Thanks for all the info. Since I posted the first message, we have thought about the 28 footers and think they are too much for us. We would like the 25RSS, 26RS or 23RS. Now, here's the big problem. I can find the 25 RSS within 250 miles of home. (Early '04 model with lighter floor and trim and cream colored cabinets with Equalizer hitch and Prodigy for $17,500.) The 26RS and 23RS are not to be found. I called Bonners (I can't remember which of you bought from them, but I seem to recall someone did.) They have all of them, have a good price on them, and will even deliver them all the way to Mississippi for only $900.00 (Sounds like a good price to me considering the distance from MI to MS!) We are afraid to take delivery on a trailer without ever having seen it or had a walk through. The dealer about a 100 miles from here says they can order the trailer we want, (they only have the 28BHS in stock) but it will be mid-September before it arrives. We have even started looking at the Jayco Jay Feather because of availability. I'm about ready to say forget it and get on with life - since searching, investigating, and going to see trailers has taken up a large part of my summer! Thanks again for the input - and I really took note of your input, Kevin, to do it in an Outback! I just wish they weren't so hard to find. We are ready to buy, but I'm tired of searching. Maybe I'll feel better about it tomorrow morning. Any additional input is always welcome.


----------



## hatcityhosehauler (Feb 13, 2004)

BDF6, I tow a 26RS with a 2002 1/2 ton Avalanche, which has the same engine/rear end spec's as your 'Burb. Like Steve said, it tows it, but the hills slow us down, and 60-65 seems to make it happy.

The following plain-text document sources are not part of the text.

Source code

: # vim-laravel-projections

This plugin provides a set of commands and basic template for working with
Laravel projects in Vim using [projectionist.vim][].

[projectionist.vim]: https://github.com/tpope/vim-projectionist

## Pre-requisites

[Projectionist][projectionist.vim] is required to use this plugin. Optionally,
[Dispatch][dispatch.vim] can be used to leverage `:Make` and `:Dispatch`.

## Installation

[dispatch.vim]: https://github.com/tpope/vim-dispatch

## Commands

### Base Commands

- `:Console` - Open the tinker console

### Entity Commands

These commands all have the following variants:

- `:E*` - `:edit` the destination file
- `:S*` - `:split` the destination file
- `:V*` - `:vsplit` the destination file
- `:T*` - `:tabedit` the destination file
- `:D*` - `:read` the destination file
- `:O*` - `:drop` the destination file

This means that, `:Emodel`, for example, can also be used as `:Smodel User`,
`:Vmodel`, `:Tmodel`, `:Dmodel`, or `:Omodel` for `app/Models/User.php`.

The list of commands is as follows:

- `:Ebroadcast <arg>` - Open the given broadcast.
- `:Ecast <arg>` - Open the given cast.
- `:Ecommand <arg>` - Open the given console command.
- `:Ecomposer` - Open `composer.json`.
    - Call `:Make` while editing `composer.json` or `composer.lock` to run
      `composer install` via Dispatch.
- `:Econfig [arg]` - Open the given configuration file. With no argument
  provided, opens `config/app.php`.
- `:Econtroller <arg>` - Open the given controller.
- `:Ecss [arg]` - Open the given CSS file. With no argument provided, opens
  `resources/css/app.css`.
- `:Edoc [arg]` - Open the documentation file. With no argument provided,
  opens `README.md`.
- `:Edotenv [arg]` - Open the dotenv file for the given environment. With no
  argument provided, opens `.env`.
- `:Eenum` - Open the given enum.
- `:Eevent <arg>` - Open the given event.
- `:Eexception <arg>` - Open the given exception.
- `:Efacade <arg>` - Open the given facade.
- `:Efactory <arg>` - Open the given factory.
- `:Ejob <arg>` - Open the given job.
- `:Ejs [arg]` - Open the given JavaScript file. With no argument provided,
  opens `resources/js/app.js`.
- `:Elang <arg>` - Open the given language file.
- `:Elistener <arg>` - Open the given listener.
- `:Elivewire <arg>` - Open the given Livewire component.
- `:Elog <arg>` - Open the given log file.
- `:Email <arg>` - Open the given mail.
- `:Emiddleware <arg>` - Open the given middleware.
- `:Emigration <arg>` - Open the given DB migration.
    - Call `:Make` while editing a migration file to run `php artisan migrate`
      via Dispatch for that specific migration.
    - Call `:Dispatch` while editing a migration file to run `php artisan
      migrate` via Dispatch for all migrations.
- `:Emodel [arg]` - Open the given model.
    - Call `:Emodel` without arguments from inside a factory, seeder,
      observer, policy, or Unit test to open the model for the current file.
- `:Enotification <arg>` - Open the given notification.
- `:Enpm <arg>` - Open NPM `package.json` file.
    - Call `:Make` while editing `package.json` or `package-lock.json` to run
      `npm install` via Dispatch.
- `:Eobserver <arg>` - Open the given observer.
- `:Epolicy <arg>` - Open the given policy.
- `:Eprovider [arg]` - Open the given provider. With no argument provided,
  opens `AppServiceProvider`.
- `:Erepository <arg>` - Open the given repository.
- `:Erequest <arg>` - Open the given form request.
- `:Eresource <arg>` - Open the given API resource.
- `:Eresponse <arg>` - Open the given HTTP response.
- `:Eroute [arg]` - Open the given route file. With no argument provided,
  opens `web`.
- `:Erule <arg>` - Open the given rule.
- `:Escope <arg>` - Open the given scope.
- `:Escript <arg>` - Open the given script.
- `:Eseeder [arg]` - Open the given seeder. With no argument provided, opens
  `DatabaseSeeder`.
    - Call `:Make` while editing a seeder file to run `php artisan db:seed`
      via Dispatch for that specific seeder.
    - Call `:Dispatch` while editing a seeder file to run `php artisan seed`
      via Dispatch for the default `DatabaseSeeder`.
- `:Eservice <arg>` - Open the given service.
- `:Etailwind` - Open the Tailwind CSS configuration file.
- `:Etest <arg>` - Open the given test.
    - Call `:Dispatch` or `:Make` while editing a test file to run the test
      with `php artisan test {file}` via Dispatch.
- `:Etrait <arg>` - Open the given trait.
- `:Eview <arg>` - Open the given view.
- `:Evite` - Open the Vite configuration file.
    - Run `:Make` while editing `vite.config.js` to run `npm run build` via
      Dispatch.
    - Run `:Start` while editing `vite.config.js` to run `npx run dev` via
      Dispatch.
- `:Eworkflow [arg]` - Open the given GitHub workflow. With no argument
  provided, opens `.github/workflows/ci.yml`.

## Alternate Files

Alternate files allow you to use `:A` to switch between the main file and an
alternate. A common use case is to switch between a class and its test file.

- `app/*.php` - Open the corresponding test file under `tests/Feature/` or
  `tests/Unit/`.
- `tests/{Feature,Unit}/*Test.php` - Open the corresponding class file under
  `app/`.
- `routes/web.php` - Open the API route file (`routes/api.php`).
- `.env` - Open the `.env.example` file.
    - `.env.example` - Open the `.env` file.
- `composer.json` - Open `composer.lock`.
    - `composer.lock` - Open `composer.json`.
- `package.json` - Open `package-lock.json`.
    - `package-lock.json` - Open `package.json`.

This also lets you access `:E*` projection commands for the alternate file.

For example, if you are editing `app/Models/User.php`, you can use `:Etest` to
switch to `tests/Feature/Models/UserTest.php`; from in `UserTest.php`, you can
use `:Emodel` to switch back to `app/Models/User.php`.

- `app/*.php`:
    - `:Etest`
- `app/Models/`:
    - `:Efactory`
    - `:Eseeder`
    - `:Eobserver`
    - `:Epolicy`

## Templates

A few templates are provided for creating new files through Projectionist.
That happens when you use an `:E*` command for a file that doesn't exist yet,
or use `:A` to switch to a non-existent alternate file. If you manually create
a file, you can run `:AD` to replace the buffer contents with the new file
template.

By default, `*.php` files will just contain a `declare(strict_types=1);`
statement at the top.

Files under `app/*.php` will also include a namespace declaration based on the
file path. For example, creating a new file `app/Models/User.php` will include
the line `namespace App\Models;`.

If I were in the same boat, I would concentrate my search on the 26RS or the 25RSS. My 26RS, which has everything except the oven has an unloaded wgt of 4780# from the factory. I have not had it weighed loaded yet, but I imagine I am pushing 5000# now, with all the blocking, wheel chocks, tools, chairs, the battery, etc., etc., and so on that I have put in the front pass thru storage. This has actually helped the handling, as it has added tongue wgt, but I wouldn't want to tow something bigger with this truck.

Tim


----------



## Castle Rock Outbackers (Jan 18, 2004)

Ditto what Tim says. We have the Yukon XL, same 5.3 liter engine, but with the 4.10 gears. The Yukon tows the 26 RS GREAT on moderate inclines, but it drops to second gear and about 4,000 RPM on the big hills, even with the 4.10s. And we are a full 2,000 pounds under towing capacity.

Randy


----------



## campingtom170 (Apr 26, 2004)

Howdy All,

We are leaving tomorrow for a 2 week trip. Our 28RSS is loaded and ready to go. So I felt that this was a good time to get it weighed. So off we went to the local public scale. The trailer weight was 6,860 pounds. Very close to its 7000 GVWR. The hitch weight was 920 and the axle weight 5940. The excursion weighed 6,820 so I was well within its 11,000 pound tow rating and 20,000 pound GCVWR.

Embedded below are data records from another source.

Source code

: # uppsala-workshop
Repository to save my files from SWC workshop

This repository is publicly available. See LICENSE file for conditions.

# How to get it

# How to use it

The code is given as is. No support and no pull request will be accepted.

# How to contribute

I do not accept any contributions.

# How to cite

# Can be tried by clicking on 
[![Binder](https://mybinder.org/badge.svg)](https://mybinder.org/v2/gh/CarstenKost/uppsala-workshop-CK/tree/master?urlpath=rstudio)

Our previous towing experience with this combination has proven to be very succesful. the excursion has all of the factors necessary to tow a trailer the size and weight of the Outback. While the fuel economy is non-existant, about 7 MPG, the performance is outstanding. Hills both up and down are no problem. On a recent trip we were forced to a dead stop in traffic on a 6% grade. I was able to get back up to 55 with little effort. The outside temp was over 100, I was running the AC and the oil and tranny temps never moved.

Our previous vehicle was a Tahoe with a 6,800 tow rating. Once we decided to buy the 28RSS I felt that we also needed a new tow vehicle. In hindsight, this was a good decision. IMHO the tow vehicle should have a tow rating that exceeds the trailer's maximum GVWR by at least 20%. If you work the tow vehicle hard all the time you will be spending a lot of money on parts.

Happy Camping,

Tom sunny

ps loved that Chev, considered the 25RSS but the wife wanted that slideout sofa.


----------